Ben Paris’e gittikten birkaç gün sonra Mir’in tasviyesine uyup iyi Fransızca öğrenebilmek için Fransa’nın Tours isimli , “Fransa’nın Bahçesi” diye tanımlanan şehre gittim, Balzac, Descartes’in şehrine! 

Ama beni Tours’a götürüp kayıdı yaptıran, ev bulan vs. Kendal oldu. 

 

Yekta Uzunoğlu, Kendal Nezan ile


Bugün Kendal Nezan Avrupadaki Kürt diasporasında adı bilinen biri ve gerek eğitimiyle gerekse de eski Fransa Cumhurbaşkanı Mitherand’la, özellikle de Daniela Mıtherand’la olan yakınlığıyla Kürt siyasetinin Fransa’da 
kendine alan açmasında etkisi olan biridir dersem sanırım abartmış olmam. Ne dersiniz? 

Doğrudur AMA , Kendal’e en büyük sermayeyi bırakan Kamuran Bey oldu. Yani Kendal kariyerini Kamuran Bey’in ona açtığı kapılara ve vefatından sonra bıraktığı servete borçludur.  

Kendal’i elinden tutup Fransız entel camiasına sokan ilk isim Kamuran Bey’dir; diğer ikisi de Kamuran Bey’in öğrencileri. 

Joce Blau Kamuran Bey’in öğrencisiydi. 

Jose Bertolino yine öyle. Jan Bertolino da Jose’nin eşiydi. 

Gerard Chaliand Kendal’a kitap yazmasından Daniela’ya kadar yolu açan şahıstır -ki Kamuran Bey’in öğrencisidir- yani Kürtçe ve Kürt sorununu Kamuran Bey’den öğrenen kişi. 


Kamuran Bey’in öğrencisiydiler derken… Kamuran Bey’den ne eğitimi aldılar?
 

Kürdoloji eğitimi. 

Joyce Blau on yıllarca Paris Kürt Enstitüsü’nün yönetim kurulu başkan yardımcısı ve Kamuran Bey’den sonra Sorbonne’da Kürdoloji Kürsüsü’nü yöneten bayan. 

 
Paris Kürt Enstitüsü dediniz de.. Hazır laf açılmışken sormak istiyorum: Kürt Enstitüsünü Paris’te açmak fikri nerden çıkmıştı, nasıl kuruldu? 

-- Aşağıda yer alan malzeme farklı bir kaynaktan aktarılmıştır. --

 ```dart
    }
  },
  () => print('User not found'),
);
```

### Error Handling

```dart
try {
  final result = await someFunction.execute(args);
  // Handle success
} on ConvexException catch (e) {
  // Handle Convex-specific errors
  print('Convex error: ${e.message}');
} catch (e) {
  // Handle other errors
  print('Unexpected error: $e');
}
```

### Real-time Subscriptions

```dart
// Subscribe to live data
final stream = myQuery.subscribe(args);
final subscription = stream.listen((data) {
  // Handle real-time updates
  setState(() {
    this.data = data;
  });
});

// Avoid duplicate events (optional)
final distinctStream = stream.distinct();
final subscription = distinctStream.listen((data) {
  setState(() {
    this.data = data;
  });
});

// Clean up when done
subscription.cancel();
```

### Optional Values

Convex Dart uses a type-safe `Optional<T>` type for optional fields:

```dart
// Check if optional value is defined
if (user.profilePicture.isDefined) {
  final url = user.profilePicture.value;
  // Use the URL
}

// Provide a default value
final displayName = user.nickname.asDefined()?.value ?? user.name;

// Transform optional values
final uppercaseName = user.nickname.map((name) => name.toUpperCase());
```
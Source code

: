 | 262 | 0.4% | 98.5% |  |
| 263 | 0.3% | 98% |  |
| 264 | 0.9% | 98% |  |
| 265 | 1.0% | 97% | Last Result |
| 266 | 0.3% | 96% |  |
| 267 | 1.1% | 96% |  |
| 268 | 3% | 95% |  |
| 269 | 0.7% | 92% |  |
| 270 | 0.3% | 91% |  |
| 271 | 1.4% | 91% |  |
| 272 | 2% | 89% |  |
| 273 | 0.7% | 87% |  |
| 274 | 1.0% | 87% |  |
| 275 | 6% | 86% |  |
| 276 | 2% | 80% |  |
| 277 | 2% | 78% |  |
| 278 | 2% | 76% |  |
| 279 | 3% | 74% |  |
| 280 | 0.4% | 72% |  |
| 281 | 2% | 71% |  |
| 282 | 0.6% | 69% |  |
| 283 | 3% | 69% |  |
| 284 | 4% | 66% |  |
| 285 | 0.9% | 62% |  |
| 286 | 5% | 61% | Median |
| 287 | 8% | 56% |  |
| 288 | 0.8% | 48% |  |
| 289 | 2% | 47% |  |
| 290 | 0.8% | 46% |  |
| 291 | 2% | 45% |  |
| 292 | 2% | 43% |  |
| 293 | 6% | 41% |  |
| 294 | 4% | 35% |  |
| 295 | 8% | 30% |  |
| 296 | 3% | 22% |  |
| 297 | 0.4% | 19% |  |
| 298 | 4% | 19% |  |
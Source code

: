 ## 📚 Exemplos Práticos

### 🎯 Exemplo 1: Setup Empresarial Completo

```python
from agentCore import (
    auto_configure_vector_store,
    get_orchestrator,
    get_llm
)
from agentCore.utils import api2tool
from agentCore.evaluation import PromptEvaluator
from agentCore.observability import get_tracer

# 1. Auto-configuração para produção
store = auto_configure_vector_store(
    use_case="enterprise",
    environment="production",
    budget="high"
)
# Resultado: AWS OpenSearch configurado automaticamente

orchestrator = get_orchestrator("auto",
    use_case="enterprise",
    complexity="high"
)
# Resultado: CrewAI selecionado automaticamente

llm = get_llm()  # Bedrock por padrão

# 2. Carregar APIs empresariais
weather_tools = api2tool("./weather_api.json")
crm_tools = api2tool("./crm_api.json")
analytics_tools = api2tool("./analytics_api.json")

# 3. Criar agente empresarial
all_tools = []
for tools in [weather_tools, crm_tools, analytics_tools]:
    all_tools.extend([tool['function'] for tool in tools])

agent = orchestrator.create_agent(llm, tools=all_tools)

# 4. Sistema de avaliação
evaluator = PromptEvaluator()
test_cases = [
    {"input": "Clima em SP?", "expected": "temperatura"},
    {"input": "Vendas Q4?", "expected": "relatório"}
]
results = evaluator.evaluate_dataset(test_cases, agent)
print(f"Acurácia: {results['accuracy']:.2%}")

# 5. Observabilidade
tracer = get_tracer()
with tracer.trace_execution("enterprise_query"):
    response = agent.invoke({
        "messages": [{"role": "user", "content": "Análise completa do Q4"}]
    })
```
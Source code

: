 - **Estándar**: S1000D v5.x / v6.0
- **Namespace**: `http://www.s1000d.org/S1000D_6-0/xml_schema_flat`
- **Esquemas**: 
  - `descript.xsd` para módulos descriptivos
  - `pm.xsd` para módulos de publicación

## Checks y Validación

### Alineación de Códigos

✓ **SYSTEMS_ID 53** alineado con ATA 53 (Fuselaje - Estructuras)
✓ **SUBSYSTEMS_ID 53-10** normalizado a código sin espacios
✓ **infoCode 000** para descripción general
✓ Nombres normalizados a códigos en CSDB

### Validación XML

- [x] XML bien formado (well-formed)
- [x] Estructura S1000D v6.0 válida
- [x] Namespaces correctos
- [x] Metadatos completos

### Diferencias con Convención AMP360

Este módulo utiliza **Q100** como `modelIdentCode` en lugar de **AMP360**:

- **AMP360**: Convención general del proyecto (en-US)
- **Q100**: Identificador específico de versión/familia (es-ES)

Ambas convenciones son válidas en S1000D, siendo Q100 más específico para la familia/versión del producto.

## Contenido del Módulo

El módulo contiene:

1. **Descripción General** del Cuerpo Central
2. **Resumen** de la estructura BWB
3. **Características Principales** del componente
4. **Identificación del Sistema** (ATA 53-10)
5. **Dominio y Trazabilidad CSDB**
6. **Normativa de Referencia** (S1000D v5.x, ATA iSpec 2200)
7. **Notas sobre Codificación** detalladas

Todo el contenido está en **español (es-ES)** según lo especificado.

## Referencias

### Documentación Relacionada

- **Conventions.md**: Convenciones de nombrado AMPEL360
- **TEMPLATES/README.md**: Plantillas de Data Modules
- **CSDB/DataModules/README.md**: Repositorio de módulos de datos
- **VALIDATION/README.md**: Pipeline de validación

Paris Kürt Enstütüsü fikri ya da bir Kürt Enstitü’sü kurma fikri Mir Kamuran Bedirhan’ındı. Bu kurumun kuruluşu için Fransız makamlarına ilk başvuru yapıldığında biz 3 kişiydik, Kendal Nezan, ressam Remzi Raşa ve ben. 

Kurum “kağıt üzerinde” resmi makamlara kabul ettirilip, Fransız Kültür Bakanlığı’ndan maddi destek sözü alındıktan sonra bu projenin varlığını yakın dost çevresine duyurduk ve katılımlarını sağladık. Ki bu hukûki ve mâlî ilk aşama birkaç ay sürdü. 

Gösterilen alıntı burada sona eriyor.